One of the most dominant computing companies for the last 30 years, Oracle’s recent difficulties continued with news that its earnings and revenues were worse than expected.
The company reported revenues of $9.3bn for the third quarter of last year, up four percent on the previous year’s figure, but short of analysts’ predictions of $93.7bn. Net profits were also below expectations, falling to $2.56bn. Shortly after the news, Oracle’s share price slumped by five percent in after-hours trading.
The database management and enterprise software specialist has struggled to keep up with many upstart new Silicon Valley firms in recent years, despite it underpinning many corporate IT departments’ operations.
Oracle has slowly been catching up, investing heavily in a number of cloud based services
Oracle has a rich history dating back to 1977, and has grown to become one of the leading technology companies in the world, with total assets of $81.8bn last year.

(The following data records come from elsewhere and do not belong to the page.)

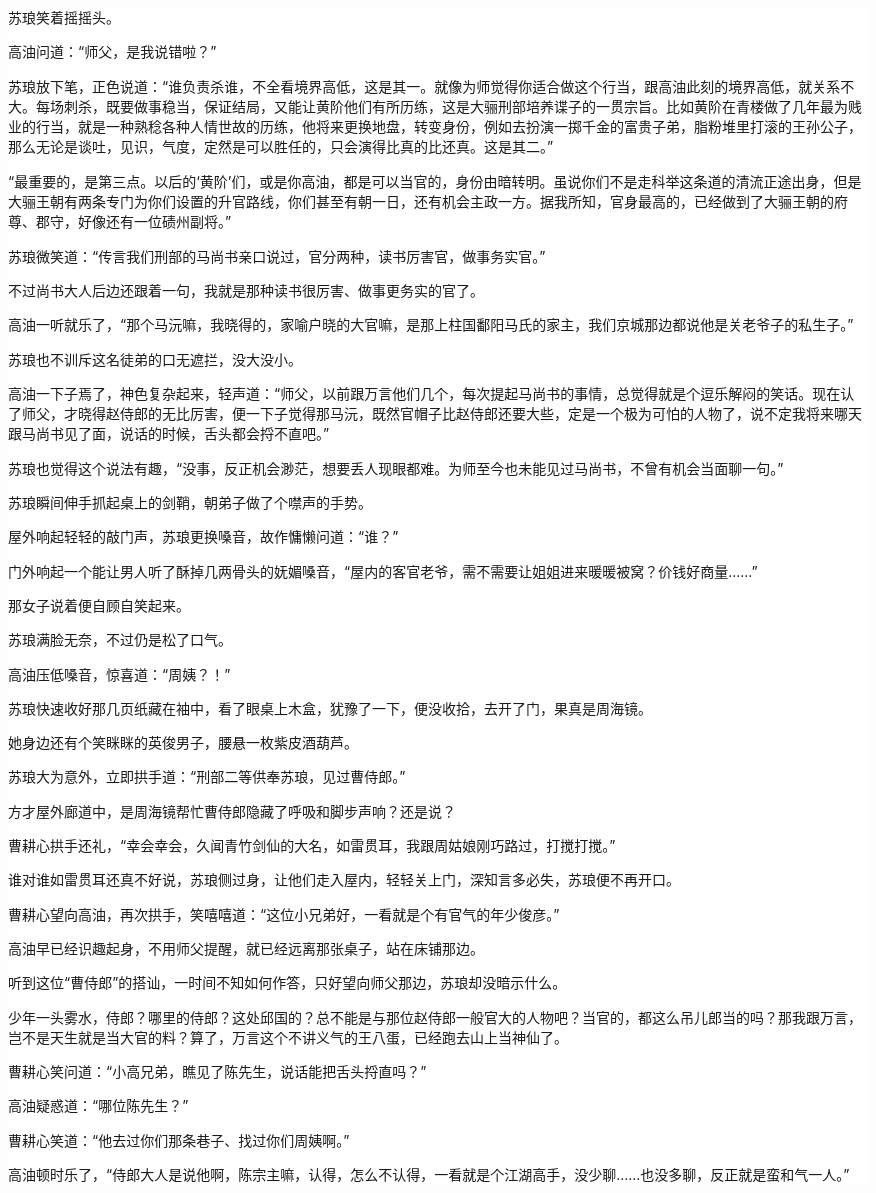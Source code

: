    苏琅笑着摇摇头。

   高油问道：“师父，是我说错啦？”

   苏琅放下笔，正色说道：“谁负责杀谁，不全看境界高低，这是其一。就像为师觉得你适合做这个行当，跟高油此刻的境界高低，就关系不大。每场刺杀，既要做事稳当，保证结局，又能让黄阶他们有所历练，这是大骊刑部培养谍子的一贯宗旨。比如黄阶在青楼做了几年最为贱业的行当，就是一种熟稔各种人情世故的历练，他将来更换地盘，转变身份，例如去扮演一掷千金的富贵子弟，脂粉堆里打滚的王孙公子，那么无论是谈吐，见识，气度，定然是可以胜任的，只会演得比真的比还真。这是其二。”

   “最重要的，是第三点。以后的‘黄阶’们，或是你高油，都是可以当官的，身份由暗转明。虽说你们不是走科举这条道的清流正途出身，但是大骊王朝有两条专门为你们设置的升官路线，你们甚至有朝一日，还有机会主政一方。据我所知，官身最高的，已经做到了大骊王朝的府尊、郡守，好像还有一位碛州副将。”

   苏琅微笑道：“传言我们刑部的马尚书亲口说过，官分两种，读书厉害官，做事务实官。”

   不过尚书大人后边还跟着一句，我就是那种读书很厉害、做事更务实的官了。

   高油一听就乐了，“那个马沅嘛，我晓得的，家喻户晓的大官嘛，是那上柱国鄱阳马氏的家主，我们京城那边都说他是关老爷子的私生子。”

   苏琅也不训斥这名徒弟的口无遮拦，没大没小。

   高油一下子焉了，神色复杂起来，轻声道：“师父，以前跟万言他们几个，每次提起马尚书的事情，总觉得就是个逗乐解闷的笑话。现在认了师父，才晓得赵侍郎的无比厉害，便一下子觉得那马沅，既然官帽子比赵侍郎还要大些，定是一个极为可怕的人物了，说不定我将来哪天跟马尚书见了面，说话的时候，舌头都会捋不直吧。”

   苏琅也觉得这个说法有趣，“没事，反正机会渺茫，想要丢人现眼都难。为师至今也未能见过马尚书，不曾有机会当面聊一句。”

   苏琅瞬间伸手抓起桌上的剑鞘，朝弟子做了个噤声的手势。

   屋外响起轻轻的敲门声，苏琅更换嗓音，故作慵懒问道：“谁？”

   门外响起一个能让男人听了酥掉几两骨头的妩媚嗓音，“屋内的客官老爷，需不需要让姐姐进来暖暖被窝？价钱好商量……”

   那女子说着便自顾自笑起来。

   苏琅满脸无奈，不过仍是松了口气。

   高油压低嗓音，惊喜道：“周姨？！”

   苏琅快速收好那几页纸藏在袖中，看了眼桌上木盒，犹豫了一下，便没收拾，去开了门，果真是周海镜。

   她身边还有个笑眯眯的英俊男子，腰悬一枚紫皮酒葫芦。

   苏琅大为意外，立即拱手道：“刑部二等供奉苏琅，见过曹侍郎。”

   方才屋外廊道中，是周海镜帮忙曹侍郎隐藏了呼吸和脚步声响？还是说？

   曹耕心拱手还礼，“幸会幸会，久闻青竹剑仙的大名，如雷贯耳，我跟周姑娘刚巧路过，打搅打搅。”

   谁对谁如雷贯耳还真不好说，苏琅侧过身，让他们走入屋内，轻轻关上门，深知言多必失，苏琅便不再开口。

   曹耕心望向高油，再次拱手，笑嘻嘻道：“这位小兄弟好，一看就是个有官气的年少俊彦。”

   高油早已经识趣起身，不用师父提醒，就已经远离那张桌子，站在床铺那边。

   听到这位“曹侍郎”的搭讪，一时间不知如何作答，只好望向师父那边，苏琅却没暗示什么。

   少年一头雾水，侍郎？哪里的侍郎？这处邱国的？总不能是与那位赵侍郎一般官大的人物吧？当官的，都这么吊儿郎当的吗？那我跟万言，岂不是天生就是当大官的料？算了，万言这个不讲义气的王八蛋，已经跑去山上当神仙了。

   曹耕心笑问道：“小高兄弟，瞧见了陈先生，说话能把舌头捋直吗？”

   高油疑惑道：“哪位陈先生？”

   曹耕心笑道：“他去过你们那条巷子、找过你们周姨啊。”

   高油顿时乐了，“侍郎大人是说他啊，陈宗主嘛，认得，怎么不认得，一看就是个江湖高手，没少聊……也没多聊，反正就是蛮和气一人。”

In an earnings call to analysts, CEO and founder Larry Ellison said that the company was experiencing a challenging period as a result of many new competitors. “We have a new set of competitors, and we need a specialist sales team that’s used to competing with Amazon. We’re lining up against all our new competitors and making sure we have sales capacity as well as a new set of products.”
However, the company did highlight the success of its new cloud operations. Many of its rivals, such as Amazon, have seen a lot of success from offering similar storage and database services to Oracle’s, but based entirely in the cloud. Oracle has slowly been catching up, investing heavily in a number of cloud based services.
President and CFO Safra Catz said in a statement that cloud subscriptions had grown significantly in recent months. “In constant currency, our Cloud Software Subscriptions revenues grew 25 percent and our Engineered Systems revenue grew more than 30 percent in the quarter.
“Oracle Cloud Applications and Engineered Systems are both rapidly growing, billion dollar run-rate businesses. Those two high-growth businesses helped us deliver record year-to-date operating cash flow, and a record $15bn of operating cash flow over the past twelve months.”